------ Records for processing ------
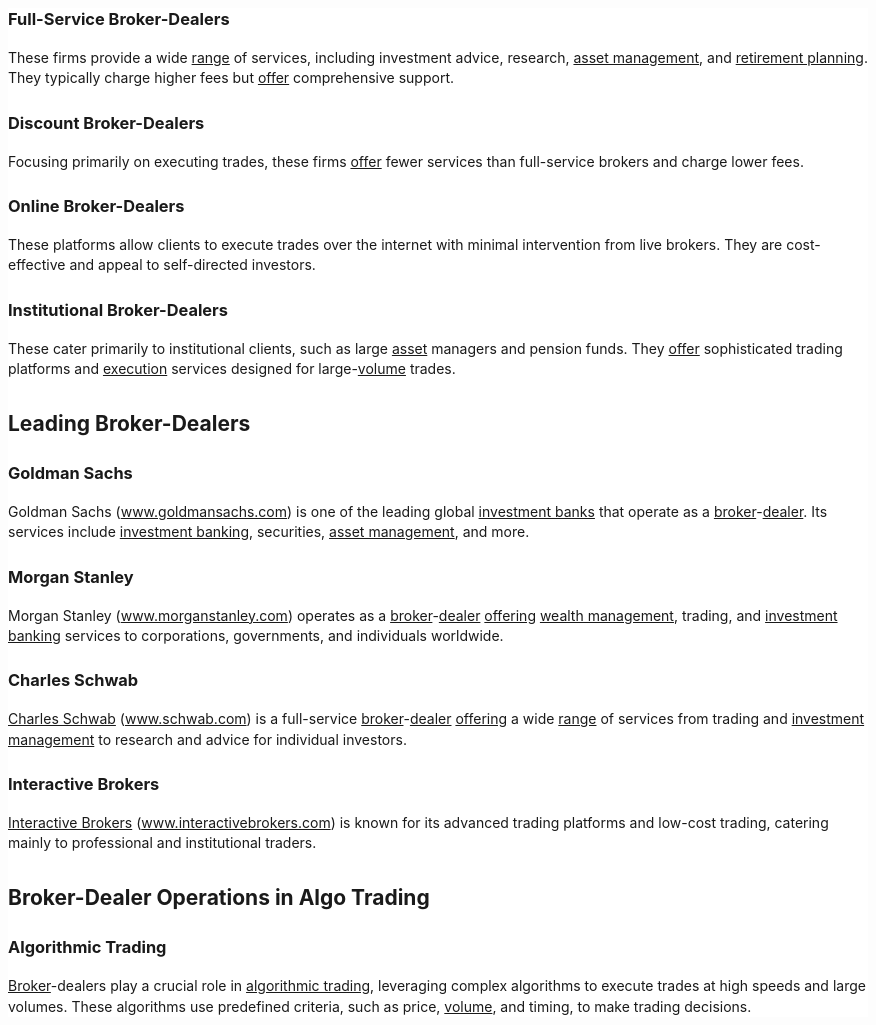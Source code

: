 ### Full-Service Broker-Dealers
These firms provide a wide [range](../r/range.md) of services, including investment advice, research, [asset management](../a/asset_management.md), and [retirement planning](../r/retirement_planning.md). They typically charge higher fees but [offer](../o/offer.md) comprehensive support.

### Discount Broker-Dealers
Focusing primarily on executing trades, these firms [offer](../o/offer.md) fewer services than full-service brokers and charge lower fees.

### Online Broker-Dealers
These platforms allow clients to execute trades over the internet with minimal intervention from live brokers. They are cost-effective and appeal to self-directed investors.

### Institutional Broker-Dealers
These cater primarily to institutional clients, such as large [asset](../a/asset.md) managers and pension funds. They [offer](../o/offer.md) sophisticated trading platforms and [execution](../e/execution.md) services designed for large-[volume](../v/volume.md) trades.

## Leading Broker-Dealers

### Goldman Sachs
Goldman Sachs (www.goldmansachs.com) is one of the leading global [investment banks](../i/investment_bank_(ib).md) that operate as a [broker](../b/broker.md)-[dealer](../d/dealer.md). Its services include [investment banking](../i/investment_banking.md), securities, [asset management](../a/asset_management.md), and more.

### Morgan Stanley
Morgan Stanley (www.morganstanley.com) operates as a [broker](../b/broker.md)-[dealer](../d/dealer.md) [offering](../o/offering.md) [wealth management](../w/wealth_management.md), trading, and [investment banking](../i/investment_banking.md) services to corporations, governments, and individuals worldwide.

### Charles Schwab
[Charles Schwab](../c/charles_schwab.md) (www.schwab.com) is a full-service [broker](../b/broker.md)-[dealer](../d/dealer.md) [offering](../o/offering.md) a wide [range](../r/range.md) of services from trading and [investment management](../i/investment_management.md) to research and advice for individual investors.

### Interactive Brokers
[Interactive Brokers](../i/interactive_brokers.md) (www.interactivebrokers.com) is known for its advanced trading platforms and low-cost trading, catering mainly to professional and institutional traders.

## Broker-Dealer Operations in Algo Trading

### Algorithmic Trading
[Broker](../b/broker.md)-dealers play a crucial role in [algorithmic trading](../a/accountability.md), leveraging complex algorithms to execute trades at high speeds and large volumes. These algorithms use predefined criteria, such as price, [volume](../v/volume.md), and timing, to make trading decisions.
------
Task description: Only one stretch of the data above is needed. Restate it word for word, from the line containing "Goldman Sachs (www.goldmansachs.com)" through the line containing "### Charles Schwab", both ends included.

Answer area:
Goldman Sachs (www.goldmansachs.com) is one of the leading global [investment banks](../i/investment_bank_(ib).md) that operate as a [broker](../b/broker.md)-[dealer](../d/dealer.md). Its services include [investment banking](../i/investment_banking.md), securities, [asset management](../a/asset_management.md), and more.

### Morgan Stanley
Morgan Stanley (www.morganstanley.com) operates as a [broker](../b/broker.md)-[dealer](../d/dealer.md) [offering](../o/offering.md) [wealth management](../w/wealth_management.md), trading, and [investment banking](../i/investment_banking.md) services to corporations, governments, and individuals worldwide.

### Charles Schwab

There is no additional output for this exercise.